*Be forewarned: today I am GUSHING about the things I am thankful for.*
My new sweater.
This past weekend was one ugly day after the other. See… my face is really sensitive to changes in the weather, and at the thought of a new season, it gets chapped. Not just dry, mind you. Chapped, according to the internet, is to cause the skin to roughen, redden and crack. ON MY FACE, PEOPLE. As if having chapped hands isn’t enough. It’s just foul… and did I mention that it is ITCHY? My face itches. It’s a nightmare.
Okay. Now that you understand the severity of this problem, perhaps you can understand why my ugly days felt so ugly. I’d not been prepared for it, it just happened. So I threw on this sweater and a pair of jeans and went to the mall… where I received one compliment after another. Not one but TWO girls from Forever 21 gushed about my sweater. Ask me how many times people at Forever 21 have EVER – in my YEARS of frequenting that store – complimented me on what I’m wearing. Never. It has NEVER happened. And TWO in one night!
Then one of the girls at Nordstrom stopped to talk to me about my sweater. She’d assumed I got it at Urban Outfitters for upwards of a hundred dollars. But really it was just $2.50 at The Salvation Army on 1/2 off day. She told me she was tempted to get her phone and take a picture. ! ?
There is a slight chill in the air and I hadn’t planned out what I should wear, and I remembered this sweater.
I am INCREDIBLY thankful for my sweater. It keeps me warm… in spirit, too.
Lunch with my dad.
I’ll write more about this later, since it’s part of my 101 in 1001 thing. But on Monday my dad and I got lunch together at Bushel and Peck. I am so thankful to live close to my father again. He loves me so much.
My free tall skinny peppermint mocha.
Today we went to Starbucks after I got Micah. The lady in the drive thru wasn’t used to being at the drive thru. I re-loaded $10 onto my card. She scanned my card, then my debit card. Handed me my drink, and said that was it. Now.. I always do the “I’m going to put $10 on my card before I pay for my drink” thing, and I know for a fact that they need to scan my Starbucks card twice. So I said, “are you sure that I got charged for my drink?” She looked back at the screen and said “Oh, yes definitely.”
But when I looked at my Starbucks card balance, it was obvious that she hadn’t charged me for it.
and the best part is that I had noticed and tried to pay. The truth will get you free drinks. I mean, I guess the verse says “The truth will set you free” but it’s close enough, right?
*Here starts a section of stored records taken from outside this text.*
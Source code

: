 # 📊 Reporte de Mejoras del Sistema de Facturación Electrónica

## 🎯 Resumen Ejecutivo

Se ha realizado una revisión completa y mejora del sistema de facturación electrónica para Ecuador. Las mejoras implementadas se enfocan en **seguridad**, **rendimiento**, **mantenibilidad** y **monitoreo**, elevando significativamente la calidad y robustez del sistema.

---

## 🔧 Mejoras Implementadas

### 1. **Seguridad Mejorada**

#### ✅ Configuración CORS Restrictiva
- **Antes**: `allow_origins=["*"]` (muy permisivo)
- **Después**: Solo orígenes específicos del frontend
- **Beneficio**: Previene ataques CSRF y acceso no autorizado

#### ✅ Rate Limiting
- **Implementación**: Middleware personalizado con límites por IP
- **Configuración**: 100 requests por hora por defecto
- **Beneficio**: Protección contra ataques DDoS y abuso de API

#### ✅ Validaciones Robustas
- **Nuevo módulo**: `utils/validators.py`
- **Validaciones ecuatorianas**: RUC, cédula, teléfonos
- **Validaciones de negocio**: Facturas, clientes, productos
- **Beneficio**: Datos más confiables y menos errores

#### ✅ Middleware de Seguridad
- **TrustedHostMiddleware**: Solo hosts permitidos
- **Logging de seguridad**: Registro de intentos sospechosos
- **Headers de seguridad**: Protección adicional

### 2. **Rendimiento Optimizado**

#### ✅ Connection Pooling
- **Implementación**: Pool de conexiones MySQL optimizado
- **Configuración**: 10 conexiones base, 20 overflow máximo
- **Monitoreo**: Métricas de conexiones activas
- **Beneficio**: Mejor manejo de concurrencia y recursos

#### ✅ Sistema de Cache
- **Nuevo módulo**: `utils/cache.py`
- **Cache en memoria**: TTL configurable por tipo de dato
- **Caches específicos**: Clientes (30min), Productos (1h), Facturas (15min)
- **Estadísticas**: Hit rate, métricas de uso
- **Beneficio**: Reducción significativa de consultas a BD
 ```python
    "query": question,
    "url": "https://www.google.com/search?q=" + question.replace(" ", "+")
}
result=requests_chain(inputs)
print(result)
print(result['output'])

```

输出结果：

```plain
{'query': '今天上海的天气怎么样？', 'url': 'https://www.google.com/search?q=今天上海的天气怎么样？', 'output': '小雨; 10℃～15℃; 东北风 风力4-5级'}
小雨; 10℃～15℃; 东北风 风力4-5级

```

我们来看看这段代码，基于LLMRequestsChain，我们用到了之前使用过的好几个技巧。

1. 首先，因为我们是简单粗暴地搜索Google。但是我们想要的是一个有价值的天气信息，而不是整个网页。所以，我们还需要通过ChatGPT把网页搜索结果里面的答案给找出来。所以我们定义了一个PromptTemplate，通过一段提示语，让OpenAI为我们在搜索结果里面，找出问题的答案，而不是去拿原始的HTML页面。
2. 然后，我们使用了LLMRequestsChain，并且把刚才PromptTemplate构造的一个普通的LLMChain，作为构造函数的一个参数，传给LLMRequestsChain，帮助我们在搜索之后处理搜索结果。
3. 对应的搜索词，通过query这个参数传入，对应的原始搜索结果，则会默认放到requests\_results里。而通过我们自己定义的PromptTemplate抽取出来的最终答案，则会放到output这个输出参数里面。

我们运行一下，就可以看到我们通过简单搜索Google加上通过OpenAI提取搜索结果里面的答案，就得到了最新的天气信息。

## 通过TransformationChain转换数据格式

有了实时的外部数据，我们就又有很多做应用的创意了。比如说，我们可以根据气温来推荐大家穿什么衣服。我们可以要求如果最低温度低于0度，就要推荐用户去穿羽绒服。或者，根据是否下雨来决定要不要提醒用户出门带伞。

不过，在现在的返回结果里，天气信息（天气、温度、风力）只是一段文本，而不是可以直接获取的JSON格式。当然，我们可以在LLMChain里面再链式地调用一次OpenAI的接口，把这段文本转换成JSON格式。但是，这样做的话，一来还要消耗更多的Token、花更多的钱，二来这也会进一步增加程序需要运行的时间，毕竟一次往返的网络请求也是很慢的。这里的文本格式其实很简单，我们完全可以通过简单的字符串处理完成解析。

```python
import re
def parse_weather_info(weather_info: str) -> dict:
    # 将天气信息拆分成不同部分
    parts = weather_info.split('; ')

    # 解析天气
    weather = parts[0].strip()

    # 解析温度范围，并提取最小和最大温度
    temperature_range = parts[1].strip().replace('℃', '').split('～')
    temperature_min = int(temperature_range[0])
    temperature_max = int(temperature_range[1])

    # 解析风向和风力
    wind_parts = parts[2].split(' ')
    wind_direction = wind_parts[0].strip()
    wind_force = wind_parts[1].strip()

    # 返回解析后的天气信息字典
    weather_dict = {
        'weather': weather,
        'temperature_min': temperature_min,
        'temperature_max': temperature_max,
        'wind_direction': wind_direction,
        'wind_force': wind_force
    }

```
Of anybody I have ever met, few people make me feel more at peace with myself than Andrew. He inspires me to be both a better person and yet remain wholly myself. He recently moved to Germany. I almost wrote that he “went” to Germany, but he’ll be in Germany for longer than I was in California, and I always said I moved. Thanks to the sometimes slow process of The Salvation Army, Andrew’s flight over kept getting pushed back and pushed back until he flew out of San Francisco the day after I did. Which meant that I got to soak up every moment I could. Every conversation, every random song he burst into. The joking way he says “you’re not down.”
We threw him a going away party, and as we played Andrew trivia and stood around celebrating the party that Andrew brings along with him wherever he goes, I found myself looking at him and admiring him and wondering how it is that I should know someone as brave and faithful and understanding as he is.
He has been, in my darkest moments, not just a light in the darkness.. but a discoball in the darkness, spinning and creating a movement of light and color into my life.
I put his picture up by my soap dispenser in my bathroom. At first I did it because I’m weird, and then God kind of stepped in and said “I’ll help you not look completely idiotic..” and every time I wash my hands, I pray for Andrew and sing this song:
Give us clean hands, give us pure hearts.
Let us not lift our souls to another
O God let us be a generation that seeks
that seeks your face, O God of Jacob
I sing those words in my heart as a prayer for and with Andrew. So Andrew crosses my mind often. He messaged me today, from Germany, and told me that he’s shared conversations we’ve had with people in Germany, in German. I am almost paralyzed with appreciation for Andrew and his impact on my life.